Percutaneous Immunization via Barrier-DisruptedSkin for Tumor Immunotherapy : Naohiro SEO, Yoshiki TOKURA, Fukumi FURUKAWA, Masahiro TAKIGAWA (Dept. Dermatol., Hamamatsu Univ. Sch. Med.)

[目的]  近年、樹状細胞を用いた癌の免疫治療法が注目されている。皮膚の表皮にはランゲルハンス細胞(LC)と呼ばれる樹状細胞が多数常在しているので、皮膚を介した癌の免疫治療法が可能かもしれないが、これを実現させるためには通常休止状態にあるLCを何らかの方法で活性化させることが最も重要なテーマとなる。我々はこれまでの研究によって、角質層バリア破壊皮膚ではLCの抗原提示能が急速に高まることを明らかにした。本研究においては、バリア破壊皮膚へのCTL誘導性ペプチド塗布により生体内で特異的CTLが感作されるかどうかを検討した。
[結果と考察] テープストリッピング(TS)により角質層除去したB6マウス耳翼にH-2Kbにより提示されCTL誘導能が知られているTRP-2(B16メラノーマのエピトープ),MUT1(3LL肺癌細胞のエピトープ)ペプチドを塗布し、その後の頚部リンパ節内における特異的CTL感作について検討した。
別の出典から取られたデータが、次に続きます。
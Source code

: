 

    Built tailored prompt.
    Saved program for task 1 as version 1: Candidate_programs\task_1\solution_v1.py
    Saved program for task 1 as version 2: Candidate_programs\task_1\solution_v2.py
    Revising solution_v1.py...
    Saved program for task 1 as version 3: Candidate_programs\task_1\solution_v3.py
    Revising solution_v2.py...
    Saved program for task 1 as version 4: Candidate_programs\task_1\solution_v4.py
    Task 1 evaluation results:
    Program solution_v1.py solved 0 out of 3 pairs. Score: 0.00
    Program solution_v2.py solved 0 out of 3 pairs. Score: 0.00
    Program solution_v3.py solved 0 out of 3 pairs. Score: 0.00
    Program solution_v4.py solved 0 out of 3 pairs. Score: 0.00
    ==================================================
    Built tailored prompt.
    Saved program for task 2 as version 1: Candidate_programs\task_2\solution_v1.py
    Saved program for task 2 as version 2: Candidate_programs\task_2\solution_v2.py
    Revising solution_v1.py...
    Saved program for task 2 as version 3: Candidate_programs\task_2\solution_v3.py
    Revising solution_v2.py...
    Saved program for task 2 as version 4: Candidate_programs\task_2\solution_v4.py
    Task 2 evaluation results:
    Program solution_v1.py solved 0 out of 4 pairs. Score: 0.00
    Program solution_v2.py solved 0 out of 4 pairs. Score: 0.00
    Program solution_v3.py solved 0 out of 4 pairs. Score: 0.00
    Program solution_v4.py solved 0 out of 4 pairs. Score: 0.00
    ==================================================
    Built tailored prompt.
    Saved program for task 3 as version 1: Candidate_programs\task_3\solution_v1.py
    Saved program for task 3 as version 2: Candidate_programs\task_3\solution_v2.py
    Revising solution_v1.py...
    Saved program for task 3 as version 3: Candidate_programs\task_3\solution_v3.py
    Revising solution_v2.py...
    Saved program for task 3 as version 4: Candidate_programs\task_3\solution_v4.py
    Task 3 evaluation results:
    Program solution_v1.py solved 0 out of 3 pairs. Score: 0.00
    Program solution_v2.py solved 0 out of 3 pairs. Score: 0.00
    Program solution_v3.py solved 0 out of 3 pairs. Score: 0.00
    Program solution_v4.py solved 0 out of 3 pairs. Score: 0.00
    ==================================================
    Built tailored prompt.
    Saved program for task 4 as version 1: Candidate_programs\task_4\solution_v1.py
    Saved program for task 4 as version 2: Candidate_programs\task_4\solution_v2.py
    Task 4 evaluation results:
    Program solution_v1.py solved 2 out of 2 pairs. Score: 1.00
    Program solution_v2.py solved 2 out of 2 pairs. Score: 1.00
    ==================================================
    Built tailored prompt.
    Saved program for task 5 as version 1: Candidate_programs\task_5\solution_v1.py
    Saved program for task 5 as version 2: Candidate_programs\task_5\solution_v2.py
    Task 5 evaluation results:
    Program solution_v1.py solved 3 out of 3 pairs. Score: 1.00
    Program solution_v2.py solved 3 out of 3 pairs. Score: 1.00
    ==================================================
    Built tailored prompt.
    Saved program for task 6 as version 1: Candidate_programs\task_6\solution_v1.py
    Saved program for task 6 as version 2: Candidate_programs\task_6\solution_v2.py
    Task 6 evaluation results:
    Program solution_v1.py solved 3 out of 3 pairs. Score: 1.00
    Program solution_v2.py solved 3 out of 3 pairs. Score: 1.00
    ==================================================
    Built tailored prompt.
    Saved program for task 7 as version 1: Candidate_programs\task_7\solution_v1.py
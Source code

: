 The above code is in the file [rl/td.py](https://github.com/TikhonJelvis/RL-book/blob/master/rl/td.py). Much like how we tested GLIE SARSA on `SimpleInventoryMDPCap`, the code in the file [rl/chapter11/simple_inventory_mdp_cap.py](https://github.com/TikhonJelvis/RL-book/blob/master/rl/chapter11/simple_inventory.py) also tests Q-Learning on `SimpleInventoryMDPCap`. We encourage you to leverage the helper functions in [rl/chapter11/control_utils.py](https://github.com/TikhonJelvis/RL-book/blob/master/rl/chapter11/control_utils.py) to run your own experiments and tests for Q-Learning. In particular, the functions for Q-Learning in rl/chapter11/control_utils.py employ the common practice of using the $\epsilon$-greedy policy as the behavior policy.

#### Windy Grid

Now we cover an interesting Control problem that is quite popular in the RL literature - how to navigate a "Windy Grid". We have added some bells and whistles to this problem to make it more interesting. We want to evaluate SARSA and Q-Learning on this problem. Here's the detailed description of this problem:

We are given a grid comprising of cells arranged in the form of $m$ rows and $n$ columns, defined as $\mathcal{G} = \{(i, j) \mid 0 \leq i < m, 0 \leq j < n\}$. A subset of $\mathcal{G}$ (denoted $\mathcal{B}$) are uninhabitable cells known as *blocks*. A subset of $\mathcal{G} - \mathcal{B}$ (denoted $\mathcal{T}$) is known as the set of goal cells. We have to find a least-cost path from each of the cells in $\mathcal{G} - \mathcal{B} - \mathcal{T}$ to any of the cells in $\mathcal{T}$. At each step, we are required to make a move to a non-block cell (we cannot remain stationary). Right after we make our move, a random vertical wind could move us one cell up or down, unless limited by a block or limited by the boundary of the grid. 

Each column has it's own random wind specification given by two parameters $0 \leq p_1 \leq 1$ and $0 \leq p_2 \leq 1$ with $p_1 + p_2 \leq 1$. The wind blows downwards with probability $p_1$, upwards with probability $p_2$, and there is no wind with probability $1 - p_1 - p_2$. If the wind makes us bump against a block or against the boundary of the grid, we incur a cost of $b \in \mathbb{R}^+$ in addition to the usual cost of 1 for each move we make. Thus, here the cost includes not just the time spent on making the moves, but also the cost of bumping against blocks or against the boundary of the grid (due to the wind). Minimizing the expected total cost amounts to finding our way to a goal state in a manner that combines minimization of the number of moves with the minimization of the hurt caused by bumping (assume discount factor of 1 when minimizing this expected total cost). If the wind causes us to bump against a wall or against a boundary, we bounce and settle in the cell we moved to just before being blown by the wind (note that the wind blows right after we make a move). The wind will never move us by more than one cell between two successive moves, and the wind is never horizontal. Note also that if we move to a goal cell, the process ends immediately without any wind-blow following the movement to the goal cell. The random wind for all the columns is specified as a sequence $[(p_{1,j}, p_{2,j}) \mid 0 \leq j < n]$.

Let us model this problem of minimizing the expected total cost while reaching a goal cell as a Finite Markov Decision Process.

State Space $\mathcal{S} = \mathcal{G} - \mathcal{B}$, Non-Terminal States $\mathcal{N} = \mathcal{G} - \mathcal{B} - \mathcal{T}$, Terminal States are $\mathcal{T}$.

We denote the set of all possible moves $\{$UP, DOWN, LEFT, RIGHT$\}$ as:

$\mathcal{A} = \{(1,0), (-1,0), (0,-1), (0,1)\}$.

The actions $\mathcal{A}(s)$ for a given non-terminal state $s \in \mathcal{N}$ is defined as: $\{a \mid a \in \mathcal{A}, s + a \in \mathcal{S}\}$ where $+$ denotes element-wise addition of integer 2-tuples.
結果、TS後12〜24時間で耳翼あたり20〜40μgのペプチド塗布した時に最も強くCTL感作が起こることが判った。TS耳翼によるペプチド処理から2週間後TS腹部皮膚を用いて同じペプチド塗布すると全身で特異的CTLが誘導された。このようにしてTRP-2またはMUT1免疫されたマウスは、それぞれB16または3LL細胞の皮下移植を拒絶した。さらにB16担癌マウスにTS皮膚を用いてTRP-2塗布した時、顕著な癌細胞増殖の低下がみられた。以上より、TS皮膚はCTLに注目した癌の免疫治療の実施に有用であるとかんがえられた。